▶ _Exercise aim_: Reproduce, exactly and in full, only the lines below from the one containing "which the new" through the one containing "calculated using the".

-.-.-

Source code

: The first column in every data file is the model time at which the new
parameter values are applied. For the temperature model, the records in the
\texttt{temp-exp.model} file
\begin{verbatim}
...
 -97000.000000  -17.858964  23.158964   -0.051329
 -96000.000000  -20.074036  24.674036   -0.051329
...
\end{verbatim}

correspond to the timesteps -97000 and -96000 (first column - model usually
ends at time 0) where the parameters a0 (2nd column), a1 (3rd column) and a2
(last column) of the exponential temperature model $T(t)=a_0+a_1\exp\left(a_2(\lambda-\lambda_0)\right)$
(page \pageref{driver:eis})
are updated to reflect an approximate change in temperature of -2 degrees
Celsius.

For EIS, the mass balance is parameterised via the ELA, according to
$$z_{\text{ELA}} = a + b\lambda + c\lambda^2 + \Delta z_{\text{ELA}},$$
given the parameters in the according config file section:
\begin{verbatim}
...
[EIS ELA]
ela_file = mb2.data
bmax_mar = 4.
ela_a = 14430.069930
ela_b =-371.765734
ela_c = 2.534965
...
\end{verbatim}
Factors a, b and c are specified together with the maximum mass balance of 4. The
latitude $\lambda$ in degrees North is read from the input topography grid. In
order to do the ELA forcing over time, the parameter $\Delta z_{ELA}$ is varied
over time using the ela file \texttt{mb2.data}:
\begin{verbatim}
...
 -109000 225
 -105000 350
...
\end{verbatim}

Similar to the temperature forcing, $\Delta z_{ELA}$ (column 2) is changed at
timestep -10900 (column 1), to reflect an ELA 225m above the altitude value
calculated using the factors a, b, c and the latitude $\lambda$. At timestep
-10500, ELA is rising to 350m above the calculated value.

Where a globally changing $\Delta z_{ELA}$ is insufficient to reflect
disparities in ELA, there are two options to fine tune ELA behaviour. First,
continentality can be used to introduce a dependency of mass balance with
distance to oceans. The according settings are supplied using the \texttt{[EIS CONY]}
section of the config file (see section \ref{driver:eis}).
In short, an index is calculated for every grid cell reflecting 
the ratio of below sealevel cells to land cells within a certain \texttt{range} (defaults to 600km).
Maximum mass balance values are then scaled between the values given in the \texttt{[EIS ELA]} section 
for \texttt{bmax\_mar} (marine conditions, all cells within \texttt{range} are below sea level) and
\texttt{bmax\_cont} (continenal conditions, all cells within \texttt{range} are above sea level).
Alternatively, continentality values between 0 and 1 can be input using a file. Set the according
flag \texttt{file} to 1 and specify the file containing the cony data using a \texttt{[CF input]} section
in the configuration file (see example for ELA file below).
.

-.-.-

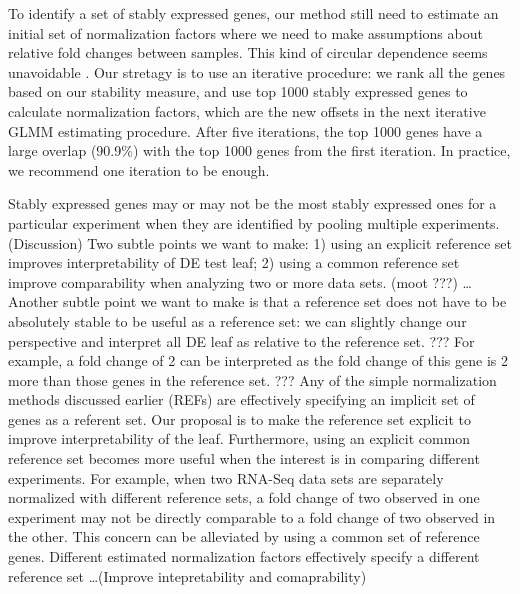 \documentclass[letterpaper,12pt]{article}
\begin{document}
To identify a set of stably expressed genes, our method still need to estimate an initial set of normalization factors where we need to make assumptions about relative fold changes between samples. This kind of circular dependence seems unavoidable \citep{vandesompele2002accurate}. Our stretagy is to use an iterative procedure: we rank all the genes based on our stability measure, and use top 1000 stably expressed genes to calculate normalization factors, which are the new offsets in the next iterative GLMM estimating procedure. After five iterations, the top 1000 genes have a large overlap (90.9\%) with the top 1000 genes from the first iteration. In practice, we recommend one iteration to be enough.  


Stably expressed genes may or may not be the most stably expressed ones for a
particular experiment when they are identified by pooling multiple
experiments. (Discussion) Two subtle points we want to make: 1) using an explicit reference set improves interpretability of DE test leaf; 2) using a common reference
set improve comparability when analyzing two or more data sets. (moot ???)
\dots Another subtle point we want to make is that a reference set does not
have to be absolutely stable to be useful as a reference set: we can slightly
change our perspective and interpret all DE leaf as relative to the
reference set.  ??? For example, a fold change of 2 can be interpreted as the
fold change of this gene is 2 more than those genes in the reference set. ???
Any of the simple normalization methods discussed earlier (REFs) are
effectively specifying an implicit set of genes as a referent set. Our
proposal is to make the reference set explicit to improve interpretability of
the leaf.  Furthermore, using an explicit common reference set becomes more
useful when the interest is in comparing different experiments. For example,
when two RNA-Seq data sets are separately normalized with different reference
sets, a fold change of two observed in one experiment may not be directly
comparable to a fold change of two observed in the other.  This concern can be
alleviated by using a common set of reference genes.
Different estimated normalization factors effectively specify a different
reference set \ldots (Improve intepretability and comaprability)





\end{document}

-.-.-

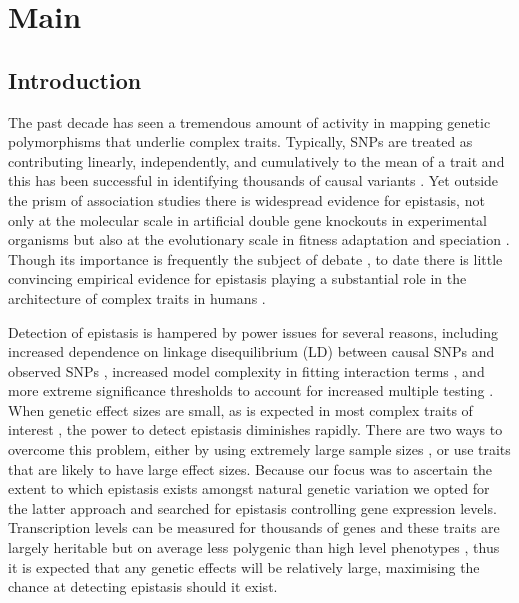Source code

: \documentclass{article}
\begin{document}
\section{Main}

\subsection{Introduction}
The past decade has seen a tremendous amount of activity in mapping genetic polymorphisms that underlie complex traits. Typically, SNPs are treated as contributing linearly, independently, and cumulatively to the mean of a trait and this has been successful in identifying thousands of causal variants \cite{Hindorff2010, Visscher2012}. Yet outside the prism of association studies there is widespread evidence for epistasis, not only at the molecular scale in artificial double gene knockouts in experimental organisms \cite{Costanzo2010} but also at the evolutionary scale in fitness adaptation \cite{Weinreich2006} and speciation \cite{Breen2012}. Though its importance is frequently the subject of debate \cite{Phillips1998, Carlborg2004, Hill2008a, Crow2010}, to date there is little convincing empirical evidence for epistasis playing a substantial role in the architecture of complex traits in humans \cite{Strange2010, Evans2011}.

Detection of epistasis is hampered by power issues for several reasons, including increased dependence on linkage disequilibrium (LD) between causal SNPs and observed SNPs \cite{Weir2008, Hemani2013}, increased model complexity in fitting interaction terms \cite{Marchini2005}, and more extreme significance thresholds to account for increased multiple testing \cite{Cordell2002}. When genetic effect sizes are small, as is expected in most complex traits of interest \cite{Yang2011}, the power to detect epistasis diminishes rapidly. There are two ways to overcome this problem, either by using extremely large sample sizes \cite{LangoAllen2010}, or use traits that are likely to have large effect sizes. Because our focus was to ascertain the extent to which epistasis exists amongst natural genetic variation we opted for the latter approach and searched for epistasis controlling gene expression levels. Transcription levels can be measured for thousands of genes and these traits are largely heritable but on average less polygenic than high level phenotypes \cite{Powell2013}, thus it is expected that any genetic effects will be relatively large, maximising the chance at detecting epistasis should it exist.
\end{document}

-.-.-

▶ _Reply_:
: The first column in every data file is the model time at which the new
parameter values are applied. For the temperature model, the records in the
\texttt{temp-exp.model} file
\begin{verbatim}
...
 -97000.000000  -17.858964  23.158964   -0.051329
 -96000.000000  -20.074036  24.674036   -0.051329
...
\end{verbatim}

correspond to the timesteps -97000 and -96000 (first column - model usually
ends at time 0) where the parameters a0 (2nd column), a1 (3rd column) and a2
(last column) of the exponential temperature model $T(t)=a_0+a_1\exp\left(a_2(\lambda-\lambda_0)\right)$
(page \pageref{driver:eis})
are updated to reflect an approximate change in temperature of -2 degrees
Celsius.

For EIS, the mass balance is parameterised via the ELA, according to
$$z_{\text{ELA}} = a + b\lambda + c\lambda^2 + \Delta z_{\text{ELA}},$$
given the parameters in the according config file section:
\begin{verbatim}
...
[EIS ELA]
ela_file = mb2.data
bmax_mar = 4.
ela_a = 14430.069930
ela_b =-371.765734
ela_c = 2.534965
...
\end{verbatim}
Factors a, b and c are specified together with the maximum mass balance of 4. The
latitude $\lambda$ in degrees North is read from the input topography grid. In
order to do the ELA forcing over time, the parameter $\Delta z_{ELA}$ is varied
over time using the ela file \texttt{mb2.data}:
\begin{verbatim}
...
 -109000 225
 -105000 350
...
\end{verbatim}

Similar to the temperature forcing, $\Delta z_{ELA}$ (column 2) is changed at
timestep -10900 (column 1), to reflect an ELA 225m above the altitude value
calculated using the factors a, b, c and the latitude $\lambda$. At timestep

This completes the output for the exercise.